Authored by Savannah Hulsey Pointer via The Epoch Times (emphasis ours),
The leadership of a conservative county in northwest Arizona voted down a proposal that would have required a hand count of ballots in the 2024 election.
The Mohave County Board of Supervisors rejected the proposal by a vote of 3-2 after the local elections director argued against the proposal due to its high costs and labor demand.
Ron Gould and Hildy Angius voted in favor, while the other three supervisors, including board chairman Travis Lingenfelter, voted against.
Mr. Lingenfelter defended his vote by citing the county's existing budget deficit.
“It’s a really stark situation because when you look at Mohave County’s budget, it’s a conservative budget,” Mr. Lingenfelter said.
“But the first thing that we have to do in Mohave County, in good conscience, is to balance the budget,” he continued.
“You can’t talk about spending when you have [an] $18-to-$20million deficit. I mean, that’s irresponsible.”
Before the vote, Allen Tempert, the director of elections in Mohave County, spoke on the need to keep the hand-counting process private, timely, accurate, and affordable.
According to the analysis done by Mr. Tempert, the county would have to pay more than $1.1 million to have the ballots counted and conduct recounts, plus an additional $31,360.
Mr. Tempest voiced some reservations about the secrecy of the hand-counting method. “It’s obviously impossible to get hundreds of people to do hand tallying,” he said.
“And for them not to go home and tell their husband or their wife or their best friend or something or another what they have seen, what’s been going on all day long.”
If ballots are to be counted within 14 days of the primary election and 20 days of the general election, as is required, Mr. Tempert contended, that would "really be pushing it."
Given that 105,000 ballots were cast in the 2020 general election, "it's an awful lot of work that has to be done in a short amount of time," Tempert remarked.
Reports that hand counting is more accurate than machine counting were refuted by Mr. Tempert, who asserted that idea was "not true."
According to his analysis, staff members committed 46 mistakes during the course of a three-day test hand count of 850 votes.
GOP members claimed voters were disenfranchised in the 2022 election, causing ballot certifications in Mohave and Cochise counties to be delayed.
Some elected officials, activists, and voters—who distrust U.S. elections—voiced concerns about the electronic tabulation and favored prospect of manually counting ballots.
Mohave County is among the jurisdictions in the United States that have considered tabulating ballots manually.

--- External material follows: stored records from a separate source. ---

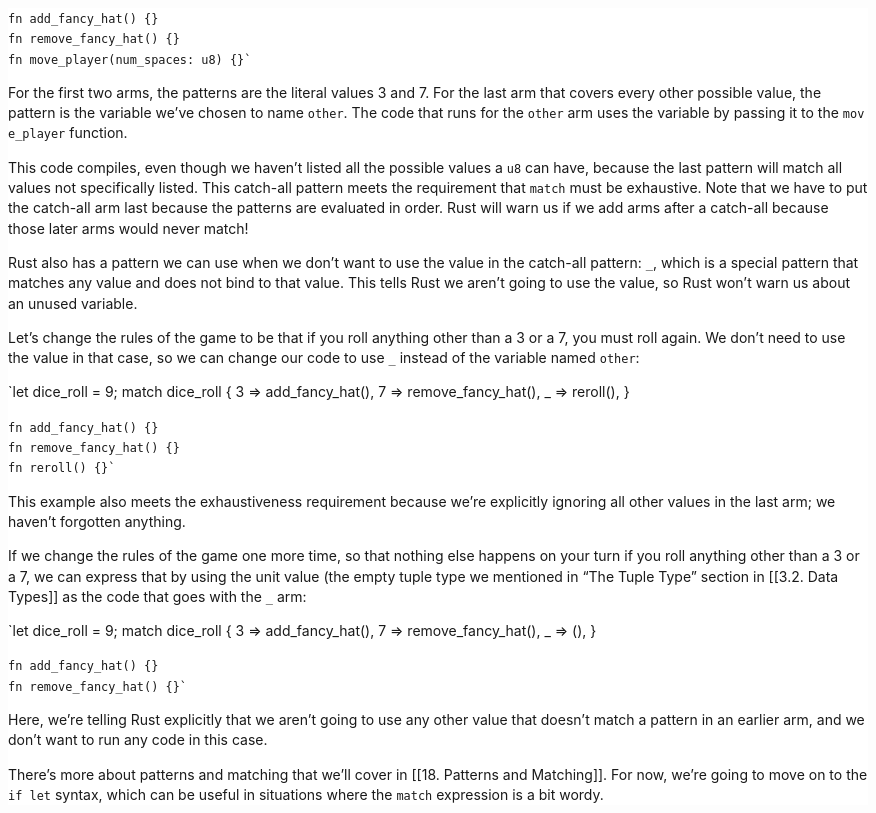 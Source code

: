     fn add_fancy_hat() {}
    fn remove_fancy_hat() {}
    fn move_player(num_spaces: u8) {}` 

For the first two arms, the patterns are the literal values 3 and 7. For the last arm that covers every other possible value, the pattern is the variable we’ve chosen to name `other`. The code that runs for the `other` arm uses the variable by passing it to the `move_player` function.

This code compiles, even though we haven’t listed all the possible values a `u8` can have, because the last pattern will match all values not specifically listed. This catch-all pattern meets the requirement that `match` must be exhaustive. Note that we have to put the catch-all arm last because the patterns are evaluated in order. Rust will warn us if we add arms after a catch-all because those later arms would never match!

Rust also has a pattern we can use when we don’t want to use the value in the catch-all pattern: `_`, which is a special pattern that matches any value and does not bind to that value. This tells Rust we aren’t going to use the value, so Rust won’t warn us about an unused variable.

Let’s change the rules of the game to be that if you roll anything other than a 3 or a 7, you must roll again. We don’t need to use the value in that case, so we can change our code to use `_` instead of the variable named `other`:

 `let dice_roll = 9;
    match dice_roll {
        3 => add_fancy_hat(),
        7 => remove_fancy_hat(),
        _ => reroll(),
    }

    fn add_fancy_hat() {}
    fn remove_fancy_hat() {}
    fn reroll() {}` 

This example also meets the exhaustiveness requirement because we’re explicitly ignoring all other values in the last arm; we haven’t forgotten anything.

If we change the rules of the game one more time, so that nothing else happens on your turn if you roll anything other than a 3 or a 7, we can express that by using the unit value (the empty tuple type we mentioned in “The Tuple Type” section in [[3.2. Data Types]] as the code that goes with the `_` arm:

 `let dice_roll = 9;
    match dice_roll {
        3 => add_fancy_hat(),
        7 => remove_fancy_hat(),
        _ => (),
    }

    fn add_fancy_hat() {}
    fn remove_fancy_hat() {}` 

Here, we’re telling Rust explicitly that we aren’t going to use any other value that doesn’t match a pattern in an earlier arm, and we don’t want to run any code in this case.

There’s more about patterns and matching that we’ll cover in [[18. Patterns and Matching]]. For now, we’re going to move on to the `if let` syntax, which can be useful in situations where the `match` expression is a bit wordy.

Prior to the general election in 2022, rural Cochise County in southeast Arizona pursued a manual count until a judge halted the process.
Last year, a similar effort in Nye County, Nevada, was also litigated.

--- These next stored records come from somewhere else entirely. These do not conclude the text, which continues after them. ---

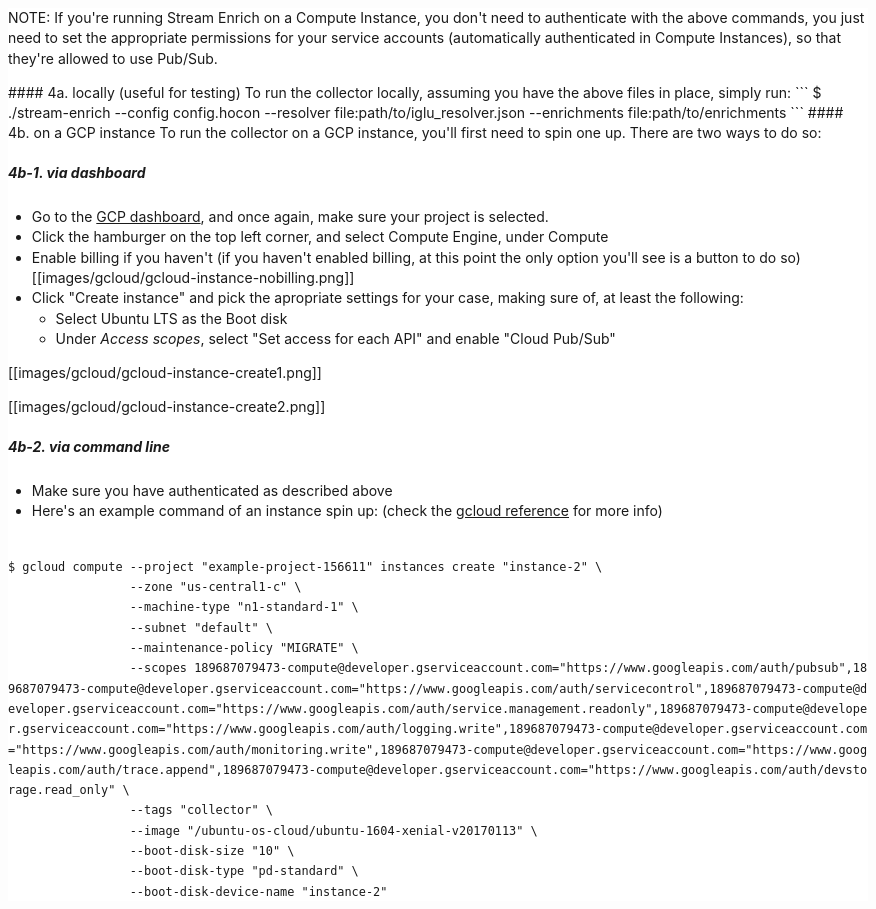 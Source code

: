 NOTE: If you're running Stream Enrich on a Compute Instance, you don't need to authenticate with the above commands, you just need to set the appropriate permissions for your service accounts (automatically authenticated in Compute Instances), so that they're allowed to use Pub/Sub.

<a name="running-locally" >
#### 4a. locally (useful for testing)
To run the collector locally, assuming you have the above files in place,
simply run:
```
$ ./stream-enrich --config config.hocon --resolver file:path/to/iglu_resolver.json --enrichments file:path/to/enrichments
```

<a name="running-instance" >
#### 4b. on a GCP instance
To run the collector on a GCP instance, you'll first need to spin one up.
There are two ways to do so:

##### 4b-1. via dashboard
- Go to the [GCP dashboard](https://console.cloud.google.com/home/dashboard), and once again, make sure your project is selected.
- Click the hamburger on the top left corner, and select Compute Engine, under Compute
- Enable billing if you haven't (if you haven't enabled billing, at this point the only option you'll see is a button to do so)
[[images/gcloud/gcloud-instance-nobilling.png]]
- Click "Create instance" and pick the apropriate settings for your case, making sure of, at least the following:
    * Select Ubuntu LTS as the Boot disk
    * Under _Access scopes_, select "Set access for each API" and enable "Cloud Pub/Sub"
    
[[images/gcloud/gcloud-instance-create1.png]]

[[images/gcloud/gcloud-instance-create2.png]]

##### 4b-2. via command line
- Make sure you have authenticated as described above
- Here's an example command of an instance spin up: (check the [gcloud reference](https://developers.google.com/cloud/sdk/gcloud/reference/compute/?hl=en_US) for more info)

```

$ gcloud compute --project "example-project-156611" instances create "instance-2" \
                 --zone "us-central1-c" \
                 --machine-type "n1-standard-1" \
                 --subnet "default" \
                 --maintenance-policy "MIGRATE" \
                 --scopes 189687079473-compute@developer.gserviceaccount.com="https://www.googleapis.com/auth/pubsub",189687079473-compute@developer.gserviceaccount.com="https://www.googleapis.com/auth/servicecontrol",189687079473-compute@developer.gserviceaccount.com="https://www.googleapis.com/auth/service.management.readonly",189687079473-compute@developer.gserviceaccount.com="https://www.googleapis.com/auth/logging.write",189687079473-compute@developer.gserviceaccount.com="https://www.googleapis.com/auth/monitoring.write",189687079473-compute@developer.gserviceaccount.com="https://www.googleapis.com/auth/trace.append",189687079473-compute@developer.gserviceaccount.com="https://www.googleapis.com/auth/devstorage.read_only" \
                 --tags "collector" \
                 --image "/ubuntu-os-cloud/ubuntu-1604-xenial-v20170113" \
                 --boot-disk-size "10" \
                 --boot-disk-type "pd-standard" \
                 --boot-disk-device-name "instance-2"

```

Mr. Lingenfelter stated that Mohave County began investigating manual tabulations after receiving a letter in May from Republican Arizona Senate Majority Leader Sonny Borrelli demanding that no electronic voting systems be used as the primary tabulators in federal elections.
Mr. Borrelli sent identical letters to the other counties in Arizona.
In June, the board instructed Mr. Tempert to develop a plan for hand-counting ballots in the 2024 election cycle, prompting Arizona Secretary of State Adrian Fontes to state publicly that such a move would place Mohave County in "serious legal jeopardy."
During Aug. 1's meeting, Mr. Borrelli defended the proposal as a national security issue.
Former gubernatorial candidate Kari Lake also questioned the accuracy of the last election in Arizona, filing an appeal to the state's Supreme Court on July 14, claiming thousands of the state's ballots weren't configured properly.
Election Official Resigns
Elsewhere in Arizona, a county elections director resigned from her position late in June, accusing other officials of politicizing the elections and creating a harmful work environment.
The government of Pinal County announced the resignation of Elections Director Geraldine Roll, who assumed the position of supervising the recount process following the midterm election of 2022.
The resignation of Ms. Roll comes amid ongoing scrutiny and partisan tension surrounding election administration in multiple Arizona counties.
In her resignation, the former official highlighted what she perceived to be problems within the agency, emphasizing her belief that the Elections Department "should not be politicized."
She also accused the county manager and the Board of Supervisors of prioritizing "irrational, extremist political party views and rhetoric" over "impartiality, common sense, and dedicated work."
"It is a far reach to see how you will deliver clean elections when you bend to a faction of the Republican party," Ms. Roll wrote in her resignation email.
"Clearly, politics are the value this administration desires in a place where politics have no place: elections administration."
Ms. Roll, who had been a member of Pinal County since 2013, previously served as a deputy county attorney and during her employment as the county attorney, provided legal counsel and guidance in a number of departments, including the Recorder's Office and Elections Department.
The Associated Press contributed to this report.